__EXERCISE AIM__:
Report each line of the records below that holds the word "modifications".
***** PROVIDED ENTRIES *****
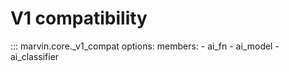 # V1 compatibility
::: marvin.core._v1_compat
    options:
      members:
      - ai_fn
      - ai_model
      - ai_classifier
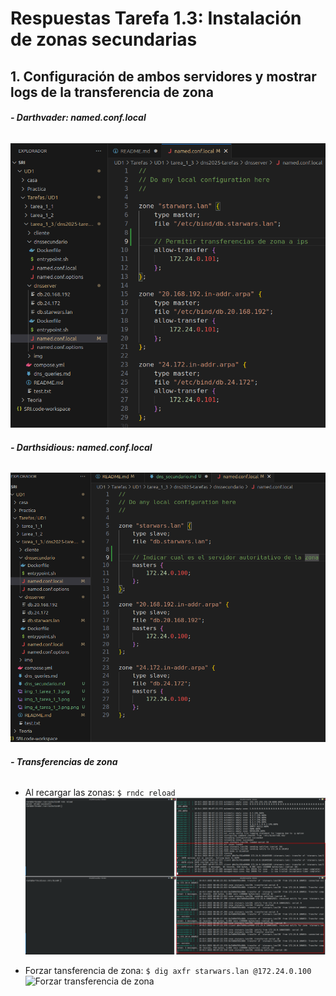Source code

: # Respuestas Tarefa 1.3: Instalación de zonas secundarias

## 1. Configuración de ambos servidores y mostrar logs de la transferencia de zona

###### **- Darthvader: named.conf.local**
![Fichero named.conf.local de darthvader](./img/img_1_tarea_1_3.png)

###### **- Darthsidious: named.conf.local**
![Fichero named.conf.local de darthsidious](./img/img_2_tarea_1_3.png)

###### **- Transferencias de zona**

- Al recargar las zonas: `$ rndc reload`
![Transferencia de zona](./img/img_3_tarea_1_3.png)

- Forzar tansferencia de zona: `$ dig axfr starwars.lan @172.24.0.100`
![Forzar transferencia de zona ](./img/img_2_tarea_1_4.png)
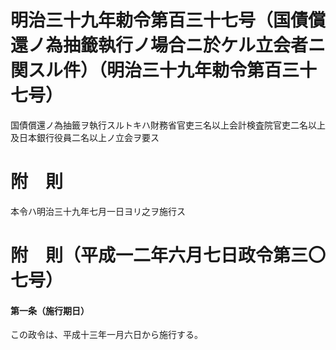 # 明治三十九年勅令第百三十七号（国債償還ノ為抽籤執行ノ場合ニ於ケル立会者ニ関スル件）（明治三十九年勅令第百三十七号）
国債償還ノ為抽籤ヲ執行スルトキハ財務省官吏三名以上会計検査院官吏二名以上及日本銀行役員二名以上ノ立会ヲ要ス
# 附　則
本令ハ明治三十九年七月一日ヨリ之ヲ施行ス
# 附　則（平成一二年六月七日政令第三〇七号）
#### 第一条（施行期日）
この政令は、平成十三年一月六日から施行する。

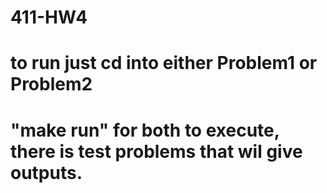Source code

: # 411-HW4

# to run just cd into either Problem1 or Problem2

# "make run" for both to execute, there is test problems that wil give outputs.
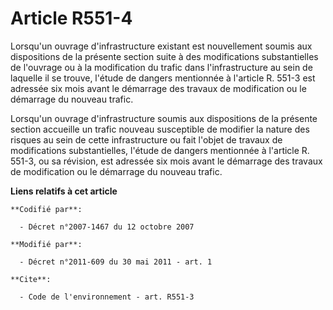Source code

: # Article R551-4

Lorsqu'un ouvrage d'infrastructure existant est nouvellement soumis aux dispositions de la présente section suite à des
modifications substantielles de l'ouvrage ou à la modification du trafic dans l'infrastructure au sein de laquelle il se
trouve, l'étude de dangers mentionnée à l'article R. 551-3 est adressée six mois avant le démarrage des travaux de
modification ou le démarrage du nouveau trafic.

Lorsqu'un ouvrage d'infrastructure soumis aux dispositions de la présente section accueille un trafic nouveau susceptible de
modifier la nature des risques au sein de cette infrastructure ou fait l'objet de travaux de modifications substantielles,
l'étude de dangers mentionnée à l'article R. 551-3, ou sa révision, est adressée six mois avant le démarrage des travaux de
modification ou le démarrage du nouveau trafic.

**Liens relatifs à cet article**

	**Codifié par**:

	  - Décret n°2007-1467 du 12 octobre 2007

	**Modifié par**:

	  - Décret n°2011-609 du 30 mai 2011 - art. 1

	**Cite**:

	  - Code de l'environnement - art. R551-3
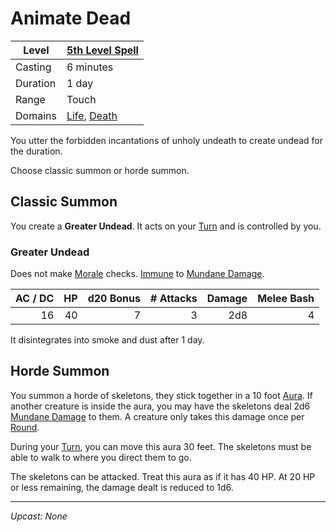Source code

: # Animate Dead

| Level    | [5th Level Spell](../../Spell%20Level.md)                                            |
| -------- | ------------------------------------------------------------------------------------ |
| Casting  | 6 minutes                                                                            |
| Duration | 1 day                                                                                |
| Range    | Touch                                                                                |
| Domains  | [Life](../../Spell%20Domains/Life.md), [Death](../../Spell%20Domains/Death.md) |

You utter the forbidden incantations of unholy undeath to create undead for the duration.

Choose classic summon or horde summon.

## Classic Summon

You create a **Greater Undead**. It acts on your [Turn](../../../../Game%20Procedures/Core%20Procedures/Turn.md) and is controlled by you.

### Greater Undead

Does not make [Morale](../../Game%20Procedures/Social%20Systems/Morale%20System.md#Morale) checks. [Immune](../../Game%20Procedures/Conditions/Immune.md) to [Mundane Damage](../../Game%20Procedures/Combat/Damage%20Types/Mundane%20Damage.md).

| AC / DC |  HP | d20 Bonus | # Attacks | Damage | Melee Bash |
| ------: | --: | --------: | --------: | -----: | ---------: |
|      16 |  40 |         7 |         3 |    2d8 |          4 |

It disintegrates into smoke and dust after 1 day.

## Horde Summon

You summon a horde of skeletons, they stick together in a 10 foot [Aura](../../Areas%20of%20Effect/Aura.md). If another creature is inside the aura, you may have the skeletons deal 2d6 [Mundane Damage](../../../../Game%20Procedures/Combat/Damage%20Types/Mundane%20Damage.md) to them. A creature only takes this damage once per [Round](../../../../Game%20Procedures/Core%20Procedures/Round.md).

During your [Turn](../../../../Game%20Procedures/Core%20Procedures/Turn.md), you can move this aura 30 feet. The skeletons must be able to walk to where you direct them to go.

The skeletons can be attacked. Treat this aura as if it has 40 HP. At 20 HP or less remaining, the damage dealt is reduced to 1d6.

---
*Upcast: None*
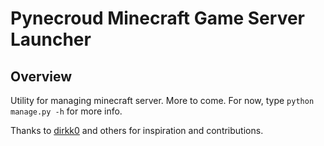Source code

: # Pynecroud Minecraft Game Server Launcher

## Overview
Utility for managing minecraft server. More to come. For now, type
`python manage.py -h` for more info.

Thanks to [dirkk0](https://github.com/dirkk0) and others for inspiration and
contributions.
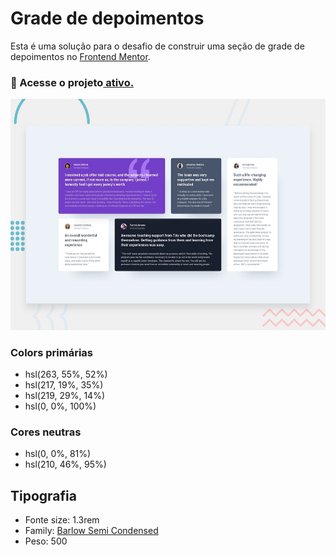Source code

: # Grade de depoimentos

Esta é uma solução para o desafio de construir uma seção de grade de depoimentos no [Frontend Mentor](https://www.frontendmentor.io/challenges/testimonials-grid-section-Nnw6J7Un7/hub).

### 🔗 Acesse o projeto<a href="https://keylalins.github.io/bikcraft-landing-page/" title="Acessar" target="_blank"> ativo.</a>
<img src="./design/desktop-preview.jpg">

### Colors primárias
- hsl(263, 55%, 52%)
- hsl(217, 19%, 35%)
- hsl(219, 29%, 14%)
- hsl(0, 0%, 100%)

### Cores neutras
- hsl(0, 0%, 81%)
- hsl(210, 46%, 95%)

## Tipografia
- Fonte size: 1.3rem
- Family: [Barlow Semi Condensed](https://fonts.google.com/specimen/Barlow+Semi+Condensed)
- Peso: 500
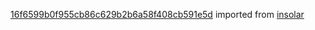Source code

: [16f6599b0f955cb86c629b2b6a58f408cb591e5d](https://github.com/insolar/insolar/commit/16f6599b0f955cb86c629b2b6a58f408cb591e5d) imported from [insolar](https://github.com/insolar/insolar)
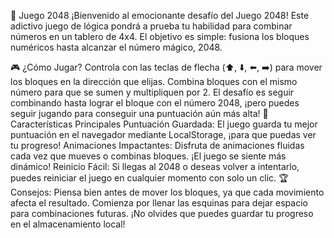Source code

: 🧩 Juego 2048
¡Bienvenido al emocionante desafío del Juego 2048! Este adictivo juego de lógica pondrá a prueba tu habilidad para combinar números en un tablero de 4x4. El objetivo es simple: fusiona los bloques numéricos hasta alcanzar el número mágico, 2048.

🎮 ¿Cómo Jugar?
Controla con las teclas de flecha (⬆️, ⬇️, ⬅️, ➡️) para mover los bloques en la dirección que elijas.
Combina bloques con el mismo número para que se sumen y multipliquen por 2.
El desafío es seguir combinando hasta lograr el bloque con el número 2048, ¡pero puedes seguir jugando para conseguir una puntuación aún más alta!
🚀 Características Principales
Puntuación Guardada: El juego guarda tu mejor puntuación en el navegador mediante LocalStorage, ¡para que puedas ver tu progreso!
Animaciones Impactantes: Disfruta de animaciones fluidas cada vez que mueves o combinas bloques. ¡El juego se siente más dinámico!
Reinicio Fácil: Si llegas al 2048 o deseas volver a intentarlo, puedes reiniciar el juego en cualquier momento con solo un clic.
🏆 Consejos:
Piensa bien antes de mover los bloques, ya que cada movimiento afecta el resultado.
Comienza por llenar las esquinas para dejar espacio para combinaciones futuras.
¡No olvides que puedes guardar tu progreso en el almacenamiento local!
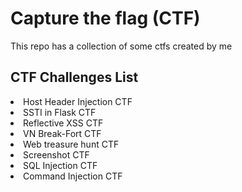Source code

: # Capture the flag (CTF)
This repo has a collection of some ctfs created by me

## CTF Challenges List

<li> Host Header Injection CTF
<li> SSTI in Flask CTF
<li> Reflective XSS CTF
<li> VN Break-Fort CTF
<li> Web treasure hunt CTF
<li> Screenshot CTF 
<li> SQL Injection CTF
<li> Command Injection CTF
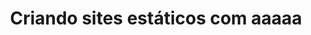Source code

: ---
title: "Criando sites estáticos com aaaaa"
image: '/assets/img/posts/bg-axios-vuejs.png'
link: 'https://www.udemy.com/criando-sites-estaticos-com-jekyll/'
introduction: 'Testando Project'
main-class: 'jekyll'
color: '#B31917'
tags:
- jekyll
- github-pages
- cursos
---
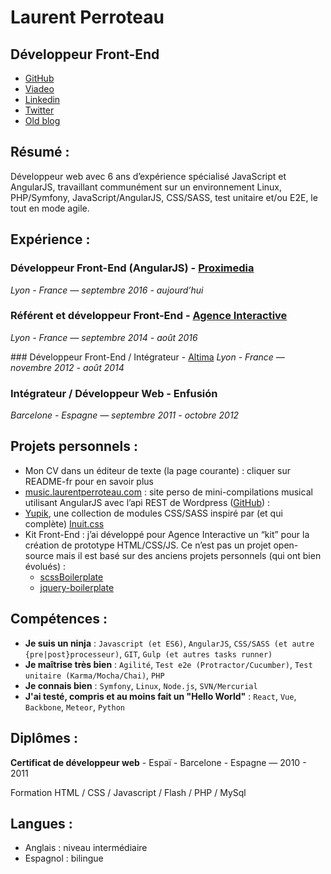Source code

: 
Laurent Perroteau
=================

Développeur Front-End
---------------------

* [GitHub](https://github.com/laurentperroteau)
* [Viadeo](http://www.viadeo.com/p/0021c8r36v60dr57)
* [Linkedin](https://www.linkedin.com/in/laurent-perroteau-15a6ab68)
* [Twitter](https://twitter.com/LaurentPeroteau)
* [Old blog](http://laurentperroteau.com/blog)

Résumé :
--------

Développeur web avec 6 ans d’expérience spécialisé JavaScript et AngularJS, travaillant communément sur un environnement Linux, PHP/Symfony, JavaScript/AngularJS, CSS/SASS, test unitaire et/ou E2E, le tout en mode agile.

Expérience :
------------

### Développeur Front-End (AngularJS) - [Proximedia](https://www.proximedia.fr/)
_Lyon - France — septembre 2016 - aujourd’hui_ 

### Référent et développeur Front-End - [Agence Interactive](http://agenceinteractive.com/)
_Lyon - France — septembre 2014 - août 2016_  

### Développeur Front-End / Intégrateur - [Altima](http://www.altima-agency.com)
_Lyon - France — novembre 2012 - août 2014_

### Intégrateur / Développeur Web - Enfusión
_Barcelone - Espagne — septembre 2011 - octobre 2012_


Projets personnels :
--------------------

* Mon CV dans un éditeur de texte (la page courante) : cliquer sur README-fr pour en savoir plus
* [music.laurentperroteau.com](http://music.laurentperroteau.com) : site perso de mini-compilations musical utilisant AngularJS avec l’api REST de Wordpress ([GitHub](https://github.com/laurentperroteau/music)) :
* [Yupik](http://laurentperroteau.com/yupik/fr/), une collection de modules CSS/SASS inspiré par (et qui complète) [Inuit.css](https://github.com/inuitcss) 
* Kit Front-End : j’ai développé pour Agence Interactive un “kit” pour la création de prototype HTML/CSS/JS. Ce n’est pas un projet open-source mais il est basé sur des anciens projets personnels (qui ont bien évolués) :
    * [scssBoilerplate](https://github.com/laurentperroteau/scssBoilerplate)
    * [jquery-boilerplate](https://github.com/laurentperroteau/jquery-boilerplate)


Compétences :
-------------

* __Je suis un ninja__ : `Javascript (et ES6)`, `AngularJS`, `CSS/SASS (et autre {pre|post}processeur)`, `GIT`, `Gulp (et autres tasks runner)`
* __Je maîtrise très bien__ : `Agilité`, `Test e2e (Protractor/Cucumber)`, `Test unitaire (Karma/Mocha/Chai)`, `PHP`
* __Je connais bien__ : `Symfony`, `Linux`,  `Node.js`, `SVN/Mercurial`
* __J'ai testé, compris et au moins fait un "Hello World"__ : `React`, `Vue`, `Backbone`, `Meteor`, `Python`


Diplômes  :
-----------

__Certificat de développeur web__ - Espaï - Barcelone - Espagne  — 2010 - 2011
                                                                                                         
Formation HTML / CSS / Javascript / Flash / PHP / MySql

Langues :
--------

* Anglais : niveau intermédiaire
* Espagnol : bilingue
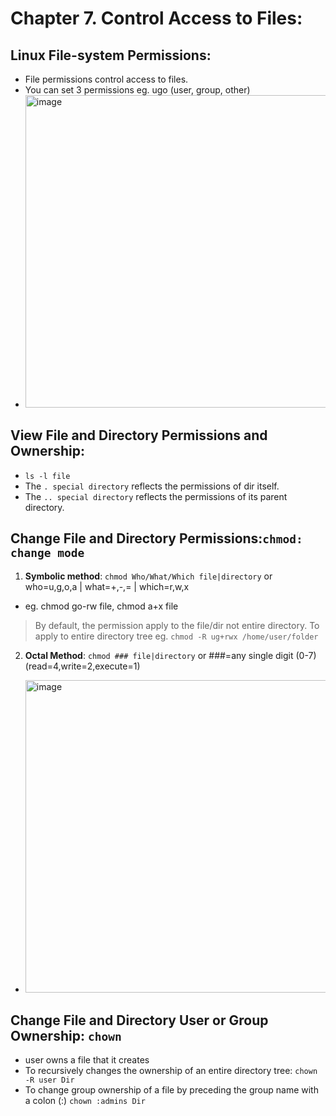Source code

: # Chapter 7. Control Access to Files:

## Linux File-system Permissions:
- File permissions control access to files.
- You can set 3 permissions eg. ugo (user, group, other)
- <img width="500" alt="image" src="https://github.com/cybersome/Linux-octo/assets/40174034/9bfccd73-cde6-45b8-ac44-a01b67d41f10">

## View File and Directory Permissions and Ownership:
- `ls -l file`
- The `. special directory` reflects the permissions of dir itself.
- The `.. special directory` reflects the permissions of its parent directory.

## Change File and Directory Permissions:`chmod: change mode`
1. **Symbolic method**: `chmod Who/What/Which file|directory` or who=u,g,o,a | what=+,-,= | which=r,w,x
- eg. chmod go-rw file, chmod a+x file
> By default, the permission apply to the file/dir not entire directory. To apply to entire directory tree eg. `chmod -R ug+rwx /home/user/folder`

2. **Octal Method**: `chmod ### file|directory` or ###=any single digit (0-7) (read=4,write=2,execute=1)
- <img width="500" alt="image" src="https://github.com/cybersome/Linux-octo/assets/40174034/055cd6ad-2f40-4ce0-a22c-7e6d9632f1c0">

## Change File and Directory User or Group Ownership: `chown`
- user owns a file that it creates
- To recursively changes the ownership of an entire directory tree: `chown -R user Dir`
- To change group ownership of a file by preceding the group name with a colon (:) `chown :admins Dir`




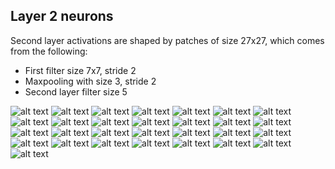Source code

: ## Layer 2 neurons

Second layer activations are shaped by patches of size 27x27, which comes from the following:
- First filter size 7x7, stride 2
- Maxpooling with size 3, stride 2
- Second layer filter size 5

![alt text](Visuals/V40/L2/interim_1.jpg "")
![alt text](Visuals/V40/L2/interim_2.jpg "")
![alt text](Visuals/V40/L2/interim_3.jpg "")
![alt text](Visuals/V40/L2/interim_4.jpg "")
![alt text](Visuals/V40/L2/interim_5.jpg "")
![alt text](Visuals/V40/L2/interim_6.jpg "")
![alt text](Visuals/V40/L2/interim_7.jpg "")
![alt text](Visuals/V40/L2/interim_8.jpg "")
![alt text](Visuals/V40/L2/interim_9.jpg "")
![alt text](Visuals/V40/L2/interim_10.jpg "")
![alt text](Visuals/V40/L2/interim_11.jpg "")
![alt text](Visuals/V40/L2/interim_12.jpg "")
![alt text](Visuals/V40/L2/interim_13.jpg "")
![alt text](Visuals/V40/L2/interim_14.jpg "")
![alt text](Visuals/V40/L2/interim_15.jpg "")
![alt text](Visuals/V40/L2/interim_16.jpg "")
![alt text](Visuals/V40/L2/interim_17.jpg "")
![alt text](Visuals/V40/L2/interim_18.jpg "")
![alt text](Visuals/V40/L2/interim_19.jpg "")
![alt text](Visuals/V40/L2/interim_20.jpg "")
![alt text](Visuals/V40/L2/interim_21.jpg "")
![alt text](Visuals/V40/L2/interim_22.jpg "")
![alt text](Visuals/V40/L2/interim_23.jpg "")
![alt text](Visuals/V40/L2/interim_24.jpg "")
![alt text](Visuals/V40/L2/interim_25.jpg "")
![alt text](Visuals/V40/L2/interim_26.jpg "")
![alt text](Visuals/V40/L2/interim_27.jpg "")
![alt text](Visuals/V40/L2/interim_28.jpg "")
![alt text](Visuals/V40/L2/interim_29.jpg "")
*****
__SOLUTION__:
modifications substantielles de l'ouvrage ou à la modification du trafic dans l'infrastructure au sein de laquelle il se
modifier la nature des risques au sein de cette infrastructure ou fait l'objet de travaux de modifications substantielles,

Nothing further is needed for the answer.